『デジタルアーカイブの理論と実践 -デジタルアーキビスト入門-』刊行のお知らせ

 こんにちは。東京大学大学院情報学環/学際情報学府の大井将生です。

この投稿では、私が共編・分担執筆を担当させていただき、樹村房より出版されました書籍『デジタルアーカイブの理論と実践 -デジタルアーキビスト入門-』について紹介させていただきます。


概要は以下の通りです。

<内容>
特定非営利活動法人日本デジタルアーキビスト資格認定機構が認定する準デジタルアーキビスト資格養成講座のテキスト。
デジタルアーカイブを理解するとともに,デジタルアーカイブを支える人材であるデジタルアーキビストが必要とする知識・技能を習得できる基本書。

<目次>
1章 デジタルアーカイブとは
2章 多様なデジタルアーカイブ
3章 運営・管理
4章 法と倫理
5章 デジタル化
6章 公開・利活用

 本書では、デジタルアーカイブに関する理論・事例・運営・管理・法制度・構築・公開、そして利活用までを網羅的に、かつ初学者の方にも分かりやすい構成・表現でまとめている点に特徴があります。デジタルアーキビスト資格養成講座や大学の教科書としても採用されていますので、資格取得を目指す方や大学でデジタルアーカイブを学ぶ方はもちろん、企業やNPO、博物館・図書館・文書館や自治体の関係者や学校の先生など、「初めてデジタルアーカイブやDX関係の業務に携わる/勉強を始めたいけれど前提知識や経験がなくて困っている」という方にも、<デジタルアーキビスト>としての基礎知識・技能を修得していただくことができます。

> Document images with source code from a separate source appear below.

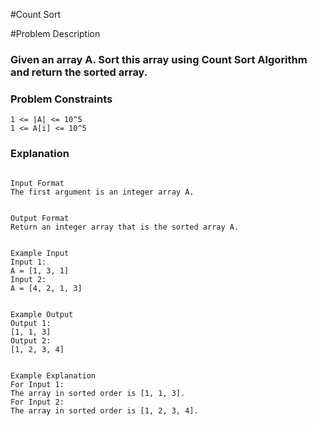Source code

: #Count Sort

#Problem Description

### Given an array A. Sort this array using Count Sort Algorithm and return the sorted array.

### Problem Constraints

```
1 <= |A| <= 10^5
1 <= A[i] <= 10^5
```

### Explanation

```

Input Format
The first argument is an integer array A.


Output Format
Return an integer array that is the sorted array A.


Example Input
Input 1:
A = [1, 3, 1]
Input 2:
A = [4, 2, 1, 3]


Example Output
Output 1:
[1, 1, 3]
Output 2:
[1, 2, 3, 4]


Example Explanation
For Input 1:
The array in sorted order is [1, 1, 3].
For Input 2:
The array in sorted order is [1, 2, 3, 4].
```
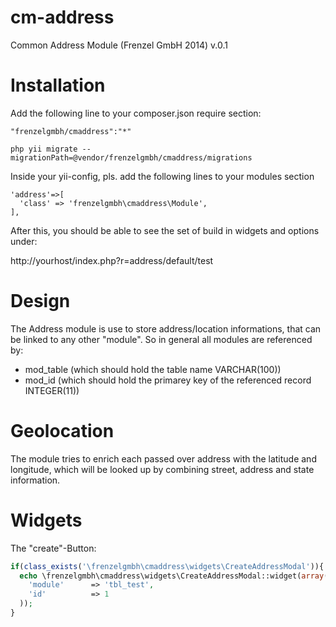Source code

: cm-address
==========

Common Address Module (Frenzel GmbH 2014) v.0.1

Installation
============

Add the following line to your composer.json require section:

```
"frenzelgmbh/cmaddress":"*"
```

```
php yii migrate --migrationPath=@vendor/frenzelgmbh/cmaddress/migrations
```

Inside your yii-config, pls. add the following lines to your modules section
```
'address'=>[
  'class' => 'frenzelgmbh\cmaddress\Module',
],
```

After this, you should be able to see the set of build in widgets and options under:

http://yourhost/index.php?r=address/default/test

Design
======

The Address module is use to store address/location informations, that can be linked to any other "module".
So in general all modules are referenced by:

* mod_table (which should hold the table name VARCHAR(100))
* mod_id    (which should hold the primarey key of the referenced record INTEGER(11))

Geolocation
===========

The module tries to enrich each passed over address with the latitude and longitude, which will be looked
up by combining street, address and state information.


Widgets
=======

The "create"-Button:
```php
if(class_exists('\frenzelgmbh\cmaddress\widgets\CreateAddressModal')){
  echo \frenzelgmbh\cmaddress\widgets\CreateAddressModal::widget(array(
    'module'      => 'tbl_test',
    'id'          => 1
  )); 
}
```
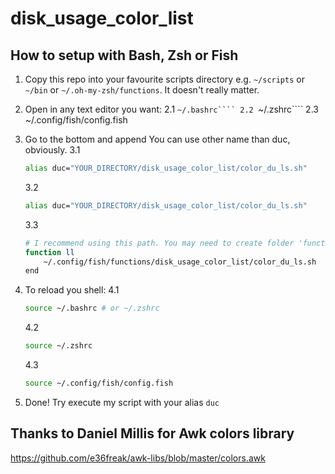 # disk_usage_color_list

## How to setup with Bash, Zsh or Fish

1. Copy this repo into your favourite scripts directory e.g. ```~/scripts``` or ```~/bin``` or ```~/.oh-my-zsh/functions```. It doesn't really matter.

2. Open in any text editor you want:
    2.1 ```~/.bashrc````
    2.2 ```~/.zshrc````
    2.3 ~/.config/fish/config.fish

3. Go to the bottom and append
    You can use other name than duc, obviously.
    3.1
    ```bash
    alias duc="YOUR_DIRECTORY/disk_usage_color_list/color_du_ls.sh"
    ```

    3.2
    ```bash
    alias duc="YOUR_DIRECTORY/disk_usage_color_list/color_du_ls.sh"
    ```

    3.3
    ```bash
    # I recommend using this path. You may need to create folder 'functions' first.
    function ll
        ~/.config/fish/functions/disk_usage_color_list/color_du_ls.sh
    end
    ```
4. To reload you shell:
    4.1
    ```bash
    source ~/.bashrc # or ~/.zshrc
    ```
    4.2
    ```bash
    source ~/.zshrc
    ```
    4.3
    ```bash
    source ~/.config/fish/config.fish
    ```
5. Done! Try execute my script with your alias ```duc```

## Thanks to Daniel Millis for Awk colors library
https://github.com/e36freak/awk-libs/blob/master/colors.awk
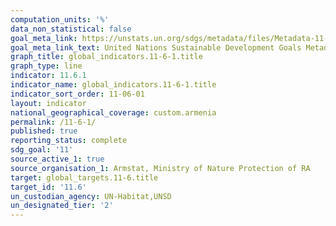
 ```yaml
---
computation_units: '%'
data_non_statistical: false
goal_meta_link: https://unstats.un.org/sdgs/metadata/files/Metadata-11-06-01.pdf
goal_meta_link_text: United Nations Sustainable Development Goals Metadata (pdf 2066kB)
graph_title: global_indicators.11-6-1.title
graph_type: line
indicator: 11.6.1
indicator_name: global_indicators.11-6-1.title
indicator_sort_order: 11-06-01
layout: indicator
national_geographical_coverage: custom.armenia
permalink: /11-6-1/
published: true
reporting_status: complete
sdg_goal: '11'
source_active_1: true
source_organisation_1: Armstat, Ministry of Nature Protection of RA
target: global_targets.11-6.title
target_id: '11.6'
un_custodian_agency: UN-Habitat,UNSD
un_designated_tier: '2'
---
```

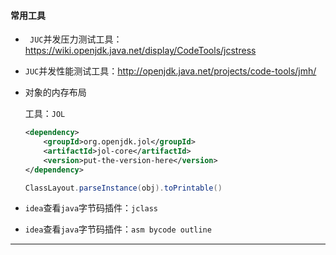 #### 常用工具

- `	JUC`并发压力测试工具：https://wiki.openjdk.java.net/display/CodeTools/jcstress

- `JUC`并发性能测试工具：http://openjdk.java.net/projects/code-tools/jmh/

- 对象的内存布局

  工具：`JOL`

  ```xml
  <dependency>
      <groupId>org.openjdk.jol</groupId>
      <artifactId>jol-core</artifactId>
      <version>put-the-version-here</version>
  </dependency>
  ```
  
  ```java
  ClassLayout.parseInstance(obj).toPrintable()
  ```
  

- `idea`查看`java`字节码插件：`jclass`

- `idea`查看`java`字节码插件：`asm bycode outline`



------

 上記のような内容を、楽しく・分かりやすく学んでいただくために、実例も豊富に掲載しています。例えば渡邉英徳先生のご論考では、「Re:Earth」や「出征兵士の足どりデジタルアーカイブ」といった若者主体のボトムアップなデジタルアーカイブの構築と活用のあり方が示されています。田山健二氏による各地域のユニークなデジタルアーカイブの紹介や、和田一美氏による企業の視点での取り組みなど、デジタルアーカイブの多様な視点・裾野の広さも例示されています。

 誌面上のアレンジとしては、参考文献や参照アーカイブなどの引用箇所にQRコードを併せて記載するなど、読み手フレンドリーな工夫も行なっています。ぜひスマホやタブレット片手にデジタル・Web空間と紙媒体の書籍空間を行き来しながら、楽しくデジタルアーカイブの世界を探索していただけると嬉しいです。

 DA・DX関連のお仕事や研究に関わり始めた方がいらっしゃいましたら、お気軽に本書を手に取っていただければと存じます。


 私が執筆したセクションでは、ジャパンサーチやEuropeana・DPLAなど国内外の統合的なデジタルアーカイブと、デジタルアーカイブの教育活用について概説させていただいております。学校教育での主体的・対話的で深い学びを実現するためのデジタルアーカイブの活用手法や連携の重要性、今後の課題についてまとめていますので、とりわけデジタルアーカイブの活用・アウトリーチや教育分野に関わりのある方にはぜひご高覧いただけますと幸いです。また、他の章と合わせてご参照いただくことで、教育分野の専門性に関わらず、全てのデジタルアーキビストとなる方にとって自分ごととして持ち帰っていただくことができる主題になるのではないかと考えております。

 上記ジャパンサーチやEuropeana・DPLAなどの統合的なデジタルアーカイブと、教育活用というアジェンダには、共通点があります。それは、「繋ぐ」こと、そして「協創」の重要性です。統合的アーカイブでは異なる地域・機関の資料が、組織的な連携と横断検索のアルゴリズムによって繋がれています。教育活用の文脈では、子どもたちや先生の「問い」とデジタルアーカイブ資料を繋ぐことの重要性が示唆されており、今後はカリキュラムとデジタルコンテンツの機械可読性の高い接続も求められています。そのような繋がりを基盤として、多様なアクターが共に新たな知を創り出すことで、資料や情報の価値を高め、未来に継承することが大切だと考えています。

 今後もデジタルアーカイブを媒介として、データとデータを繋ぎ、人とデータを繋ぎ、人と人を繋ぐことのあり方を検討すべく研究と修養に努めます。皆様とデジタルアーカイブの理論と実践について議論・協創させていただくことを楽しみにお待ちしております。今後とも何卒よろしくお願いいたします。